Support for arbitrary precision attributes for (e.g.) Brutus
Brutus particle sets currently do not support arbitrary precision..most elegant would be to allow particle attributes to be mpmath or gmpy arbitrary precision numbers and send those over as strings (using the lowlevel functions that are already implemented for brutus)
this is important to allow saving and resuming sims at arbitrary precision
Hi,
This seems related to a problem I had at some point, where I wanted to store lower-precision numbers. Nathan wrote the following then:
Quantities in amuse get their data type from their unit. This may sound strange, but it's actually quite natural if you consider enumeration units, string units and particle keys. The default dtype of a unit is indeed a double precision float.

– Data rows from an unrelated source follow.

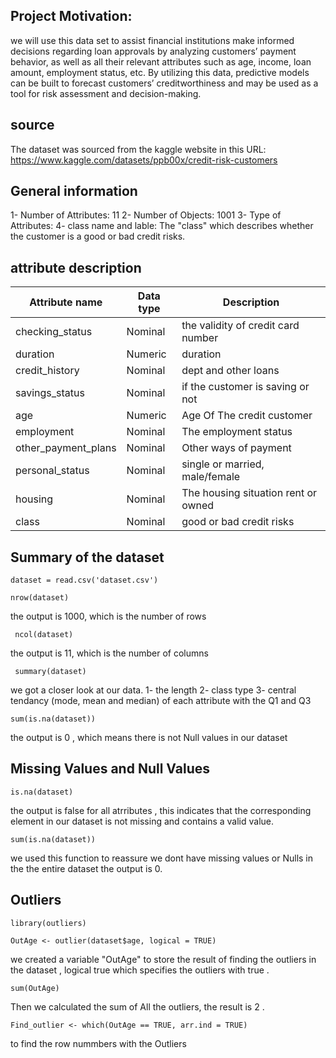 ## Project Motivation:
we will use this data set to assist financial institutions make informed decisions regarding loan approvals by analyzing customers’ payment behavior, as well as all their relevant attributes such as age, income, loan amount, employment status, etc. By utilizing this data, predictive models can be built to forecast customers’ creditworthiness and may be used as a tool for risk assessment and decision-making.

## source

The dataset was sourced from the kaggle website in this URL:
https://www.kaggle.com/datasets/ppb00x/credit-risk-customers 

## General information 

1- Number of Attributes: 11
2- Number of Objects: 1001
3- Type of Attributes:
4- class name and lable:
The "class" which describes whether the customer is a good or bad credit risks.

## attribute description

| Attribute name    | Data type |            Description             |
|-------------------|-----------|------------------------------------|
|checking_status    |Nominal    |the validity of credit card number  |
|duration           |Numeric    |duration                            |
|credit_history     |Nominal    |dept and other loans                |
|savings_status     |Nominal    |if the customer is saving or not    |
|age                |Numeric    |Age Of The credit customer          |
|employment         |Nominal    |The employment status               |
|other_payment_plans|Nominal |Other ways of payment                  |
|personal_status    |Nominal     |single or married, male/female     |
|housing            |Nominal     |The housing situation rent or owned| 
|class              |Nominal     |good or bad credit risks           |


## Summary of the dataset

```{r}
dataset = read.csv('dataset.csv')
```

```{r}
nrow(dataset) 
```
the output is 1000, which is the number of rows

```{r}
 ncol(dataset)
```
the output is 11, which is the number of columns

```{r}
 summary(dataset)
```
we got a closer look at our data.
1- the length 
2- class type 
3- central tendancy (mode, mean and median) of each attribute with the Q1 and Q3

```{r}
sum(is.na(dataset))
```
the output is 0 , which means there is not Null values in our dataset

## Missing Values and Null Values

```{r}
is.na(dataset)
```
the output is false for all atrributes , this indicates that the corresponding element in our dataset is not missing and contains a valid value.

```{r}
sum(is.na(dataset))
```
we used this function to reassure we dont have missing values or Nulls in the the entire dataset the output is 0. 

## Outliers

```{r}
library(outliers)
```
```{r}
OutAge <- outlier(dataset$age, logical = TRUE)
```
we created a variable "OutAge" to store the result of finding the outliers in the dataset , 
logical true which specifies the outliers with true .

```{r}
sum(OutAge)
```
Then we calculated the sum of All the outliers, the result is 2 . 

```{r}
Find_outlier <- which(OutAge == TRUE, arr.ind = TRUE)
```
to find the row nummbers with the Outliers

This is very easy to override, if you know how to do it ;)
from amuse.units.core import unit_with_specific_dtype
from amuse.lab import *
import numpy
set = Particles(4)
set.mass = [0.01] | unit_with_specific_dtype(units.kg, numpy.float32)
set.radius = [0.9] | unit_with_specific_dtype(units.m, numpy.int32)
print set
key mass radius
- kg_<type 'numpy.float32'> m_<type 'numpy.int32'>
==================== =========== ===========
3563617830469061953 1.000e-02 0
1881275734648031197 1.000e-02 0
93170770887821082 1.000e-02 0
9144493898677132023 1.000e-02 0
==================== =========== ===========
Maybe this would work similarly for arbitrary precision number particle sets?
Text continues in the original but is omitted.